The Partnership purchased, at cost, an 85 percent interest in offshore leasehold interests acquired by Apache as a co-venturer in a series of oil and gas exploration, development and production activities on 87 federal lease tracts in the Gulf of Mexico, offshore Louisiana and Texas. The remaining 15 percent interest was purchased by an affiliated partnership or retained by Apache. The Partnership acquired an increased net revenue interest in Matagorda Island Blocks 681 and 682 in November 1992, when the Partnership and Apache formed a joint venture to acquire a 92.6 percent working interest in the blocks.
Since inception, the Partnership has participated in 14 federal offshore lease sales in which 49 prospects were acquired (over the same period, 45 of those prospects have been surrendered/sold). The Partnership’s working interests in the four remaining venture prospects range from 6.29 percent to 7.08 percent. As of December 31, 2011, the Partnership held a remaining interest in nine tracts acquired through federal lease sales.

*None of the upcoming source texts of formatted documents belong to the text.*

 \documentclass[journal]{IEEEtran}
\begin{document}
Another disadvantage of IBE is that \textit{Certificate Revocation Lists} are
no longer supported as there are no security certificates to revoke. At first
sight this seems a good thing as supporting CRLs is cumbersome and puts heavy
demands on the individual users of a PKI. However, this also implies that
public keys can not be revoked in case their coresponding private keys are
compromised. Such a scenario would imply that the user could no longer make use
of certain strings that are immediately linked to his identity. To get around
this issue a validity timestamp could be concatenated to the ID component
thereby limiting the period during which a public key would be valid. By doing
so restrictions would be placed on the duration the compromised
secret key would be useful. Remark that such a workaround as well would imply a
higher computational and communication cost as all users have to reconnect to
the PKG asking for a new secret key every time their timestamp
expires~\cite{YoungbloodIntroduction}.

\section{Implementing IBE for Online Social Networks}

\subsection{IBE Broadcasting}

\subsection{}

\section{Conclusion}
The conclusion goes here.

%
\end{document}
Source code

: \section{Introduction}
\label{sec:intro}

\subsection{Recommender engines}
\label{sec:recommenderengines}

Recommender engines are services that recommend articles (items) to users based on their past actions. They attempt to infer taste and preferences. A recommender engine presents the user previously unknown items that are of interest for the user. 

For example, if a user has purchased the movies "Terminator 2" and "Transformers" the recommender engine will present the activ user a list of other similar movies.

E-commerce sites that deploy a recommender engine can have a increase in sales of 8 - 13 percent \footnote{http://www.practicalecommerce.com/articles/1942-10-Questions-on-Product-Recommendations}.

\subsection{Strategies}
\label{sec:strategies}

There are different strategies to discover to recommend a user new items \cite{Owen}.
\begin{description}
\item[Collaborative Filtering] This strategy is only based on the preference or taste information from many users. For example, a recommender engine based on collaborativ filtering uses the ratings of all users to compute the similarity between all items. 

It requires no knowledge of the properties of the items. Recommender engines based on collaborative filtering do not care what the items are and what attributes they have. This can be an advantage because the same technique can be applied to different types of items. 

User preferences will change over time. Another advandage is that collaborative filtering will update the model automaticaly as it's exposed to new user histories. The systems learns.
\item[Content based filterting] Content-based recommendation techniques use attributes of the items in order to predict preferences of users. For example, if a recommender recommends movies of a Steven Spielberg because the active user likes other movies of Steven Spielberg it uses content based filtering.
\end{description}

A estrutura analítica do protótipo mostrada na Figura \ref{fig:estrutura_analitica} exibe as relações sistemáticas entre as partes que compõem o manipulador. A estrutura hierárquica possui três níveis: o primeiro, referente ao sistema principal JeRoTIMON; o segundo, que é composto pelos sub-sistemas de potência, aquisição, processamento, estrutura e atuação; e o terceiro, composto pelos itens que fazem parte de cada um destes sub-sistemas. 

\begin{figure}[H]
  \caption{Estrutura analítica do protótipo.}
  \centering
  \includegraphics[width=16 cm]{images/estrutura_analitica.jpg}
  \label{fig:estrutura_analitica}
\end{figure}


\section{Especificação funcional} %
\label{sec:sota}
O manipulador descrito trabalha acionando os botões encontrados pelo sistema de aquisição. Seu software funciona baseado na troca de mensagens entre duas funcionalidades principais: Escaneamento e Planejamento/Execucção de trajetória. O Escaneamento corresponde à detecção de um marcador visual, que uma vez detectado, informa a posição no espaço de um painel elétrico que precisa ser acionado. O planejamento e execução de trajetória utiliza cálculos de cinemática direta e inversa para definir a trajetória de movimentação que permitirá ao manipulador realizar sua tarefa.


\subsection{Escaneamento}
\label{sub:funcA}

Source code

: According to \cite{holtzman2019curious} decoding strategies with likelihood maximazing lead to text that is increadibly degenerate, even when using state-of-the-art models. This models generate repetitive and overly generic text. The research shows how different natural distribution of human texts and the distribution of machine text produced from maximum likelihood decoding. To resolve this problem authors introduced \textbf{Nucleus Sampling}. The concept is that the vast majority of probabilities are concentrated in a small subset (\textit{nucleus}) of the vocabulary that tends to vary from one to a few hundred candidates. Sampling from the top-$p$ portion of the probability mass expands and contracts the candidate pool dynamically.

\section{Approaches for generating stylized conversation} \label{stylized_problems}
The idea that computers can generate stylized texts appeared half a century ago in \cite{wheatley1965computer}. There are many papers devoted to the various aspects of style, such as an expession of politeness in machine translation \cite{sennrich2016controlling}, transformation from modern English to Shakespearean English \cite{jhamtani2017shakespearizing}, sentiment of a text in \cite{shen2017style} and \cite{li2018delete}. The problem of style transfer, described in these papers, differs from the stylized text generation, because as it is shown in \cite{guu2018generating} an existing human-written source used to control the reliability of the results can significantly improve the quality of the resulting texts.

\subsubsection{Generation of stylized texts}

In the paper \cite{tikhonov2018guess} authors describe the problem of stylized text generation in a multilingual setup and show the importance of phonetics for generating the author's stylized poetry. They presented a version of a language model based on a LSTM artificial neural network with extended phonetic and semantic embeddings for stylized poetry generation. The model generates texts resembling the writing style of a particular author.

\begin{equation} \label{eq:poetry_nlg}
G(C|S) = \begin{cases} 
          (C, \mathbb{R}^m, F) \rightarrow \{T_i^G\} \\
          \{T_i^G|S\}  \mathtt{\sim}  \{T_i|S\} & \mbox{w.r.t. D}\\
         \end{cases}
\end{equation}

The Partnership’s future financial condition and results of operations will depend largely upon prices received for its oil and natural gas production and the costs of acquiring, finding, developing and producing reserves. A substantial portion of the Partnership’s production is sold under market-sensitive contracts. Prices for oil and natural gas are subject to fluctuations in response to changes in supply, market uncertainty and a variety of factors beyond the Partnership’s control. These factors include worldwide political instability (especially in the Middle East), the foreign supply of oil and natural gas, the price of foreign imports, the level of consumer demand, and the price and availability of alternative fuels.

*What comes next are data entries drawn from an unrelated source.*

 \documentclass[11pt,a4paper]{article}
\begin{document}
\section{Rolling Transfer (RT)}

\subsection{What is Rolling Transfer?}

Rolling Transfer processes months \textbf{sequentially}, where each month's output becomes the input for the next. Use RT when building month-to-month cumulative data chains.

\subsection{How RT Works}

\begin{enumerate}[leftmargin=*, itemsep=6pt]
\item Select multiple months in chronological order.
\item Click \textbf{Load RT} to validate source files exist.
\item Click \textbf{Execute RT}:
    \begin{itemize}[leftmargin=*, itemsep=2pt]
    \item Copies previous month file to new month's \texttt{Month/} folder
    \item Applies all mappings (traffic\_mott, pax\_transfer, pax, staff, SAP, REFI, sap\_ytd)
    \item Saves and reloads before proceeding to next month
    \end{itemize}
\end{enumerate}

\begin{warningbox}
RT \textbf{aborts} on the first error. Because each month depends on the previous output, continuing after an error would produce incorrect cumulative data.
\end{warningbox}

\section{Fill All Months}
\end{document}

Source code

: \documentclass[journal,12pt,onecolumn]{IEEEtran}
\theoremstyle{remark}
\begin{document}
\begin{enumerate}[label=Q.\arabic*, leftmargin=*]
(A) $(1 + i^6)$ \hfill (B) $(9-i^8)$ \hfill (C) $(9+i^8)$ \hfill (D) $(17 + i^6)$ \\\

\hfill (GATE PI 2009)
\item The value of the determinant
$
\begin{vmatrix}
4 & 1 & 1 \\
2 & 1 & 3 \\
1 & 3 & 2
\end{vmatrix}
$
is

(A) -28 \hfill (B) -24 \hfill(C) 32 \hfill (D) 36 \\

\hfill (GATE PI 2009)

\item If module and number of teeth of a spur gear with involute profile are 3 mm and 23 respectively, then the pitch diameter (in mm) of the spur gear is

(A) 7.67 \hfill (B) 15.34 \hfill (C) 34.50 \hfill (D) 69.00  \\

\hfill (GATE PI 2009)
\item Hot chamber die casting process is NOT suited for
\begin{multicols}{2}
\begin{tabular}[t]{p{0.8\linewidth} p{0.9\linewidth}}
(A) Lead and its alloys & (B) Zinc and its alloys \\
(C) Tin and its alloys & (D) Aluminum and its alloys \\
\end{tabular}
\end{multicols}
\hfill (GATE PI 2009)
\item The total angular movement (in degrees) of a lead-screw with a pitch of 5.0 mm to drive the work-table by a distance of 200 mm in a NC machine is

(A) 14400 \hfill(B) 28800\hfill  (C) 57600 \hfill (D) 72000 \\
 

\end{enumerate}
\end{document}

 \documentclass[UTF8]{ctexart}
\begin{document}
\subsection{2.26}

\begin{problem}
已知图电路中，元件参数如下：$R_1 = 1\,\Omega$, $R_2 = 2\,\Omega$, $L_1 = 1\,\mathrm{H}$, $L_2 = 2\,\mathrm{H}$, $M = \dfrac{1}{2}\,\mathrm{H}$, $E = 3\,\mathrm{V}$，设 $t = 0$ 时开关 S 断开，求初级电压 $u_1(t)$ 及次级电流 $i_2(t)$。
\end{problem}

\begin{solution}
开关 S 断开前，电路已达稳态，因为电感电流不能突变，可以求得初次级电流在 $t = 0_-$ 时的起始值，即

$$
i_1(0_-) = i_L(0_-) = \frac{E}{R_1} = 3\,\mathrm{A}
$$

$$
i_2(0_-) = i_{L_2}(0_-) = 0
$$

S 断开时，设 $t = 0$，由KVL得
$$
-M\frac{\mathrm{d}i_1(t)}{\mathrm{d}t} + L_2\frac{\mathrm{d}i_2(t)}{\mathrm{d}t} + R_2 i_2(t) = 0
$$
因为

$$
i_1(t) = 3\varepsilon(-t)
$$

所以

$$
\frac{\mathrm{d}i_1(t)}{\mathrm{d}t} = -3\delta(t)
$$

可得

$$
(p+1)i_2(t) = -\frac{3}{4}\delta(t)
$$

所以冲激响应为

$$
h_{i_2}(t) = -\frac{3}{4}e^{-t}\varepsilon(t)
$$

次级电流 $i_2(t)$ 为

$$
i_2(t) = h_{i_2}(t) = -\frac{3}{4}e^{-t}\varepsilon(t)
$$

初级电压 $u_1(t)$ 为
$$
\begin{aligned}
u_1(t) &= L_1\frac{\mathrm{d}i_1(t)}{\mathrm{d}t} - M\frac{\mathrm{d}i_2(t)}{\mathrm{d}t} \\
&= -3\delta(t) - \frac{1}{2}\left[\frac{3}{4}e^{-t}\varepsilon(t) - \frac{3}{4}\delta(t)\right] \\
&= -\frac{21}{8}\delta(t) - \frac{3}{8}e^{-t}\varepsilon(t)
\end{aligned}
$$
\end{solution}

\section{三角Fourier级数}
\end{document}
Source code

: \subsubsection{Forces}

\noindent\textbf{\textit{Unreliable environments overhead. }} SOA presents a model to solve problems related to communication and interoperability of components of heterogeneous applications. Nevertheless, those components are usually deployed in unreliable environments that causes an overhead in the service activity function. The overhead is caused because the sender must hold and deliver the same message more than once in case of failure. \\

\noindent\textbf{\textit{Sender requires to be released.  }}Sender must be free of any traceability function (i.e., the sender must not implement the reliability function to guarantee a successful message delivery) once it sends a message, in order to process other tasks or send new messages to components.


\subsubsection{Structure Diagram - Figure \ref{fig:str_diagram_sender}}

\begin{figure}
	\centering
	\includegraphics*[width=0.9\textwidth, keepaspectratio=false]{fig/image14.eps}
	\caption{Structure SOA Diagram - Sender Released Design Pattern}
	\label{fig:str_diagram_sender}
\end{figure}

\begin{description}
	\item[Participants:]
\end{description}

Under the terms of the Partnership Agreements, the Investing Partners receive 80 percent and Apache receives 20 percent of revenue. Lease operating, gathering and transportation, and administrative expenses are allocated to the Investing Partners and Apache in the same proportion as revenues. The Investing Partners receive 100 percent of the interest income earned on short-term cash investments. The Investing Partners generally pay for 90 percent and Apache generally pays for 10 percent of exploration and development costs and expenses incurred by the Partnership. However, intangible drilling costs, interest costs and fees or expenses related to the loans incurred by the Partnership are allocated 99 percent to the Investing Partners and one percent to Apache until such time as the amount so allocated to the Investing Partners equals 90 percent of the total amount of such costs, including such costs incurred by Apache prior to the formation of the Partnership.
Right of Presentment
In February 1994, an amendment to the Partnership Agreement created a right of presentment under which all Investing Partners have a limited and voluntary right to offer their Units to the Partnership twice each year to be purchased for cash. The Partnership did not offer to purchase any Units from Investing Partners in 2011, 2010 or 2009 as a result of the limited amount of cash available for discretionary purposes.
The Partnership is not in a position to predict how many Units will be presented for repurchase during 2012; however, no more than 10 percent of the outstanding Units may be purchased under the right of presentment in any year. The Partnership has no obligation to purchase any Units presented to the extent that it determines that it has insufficient funds for such purchases.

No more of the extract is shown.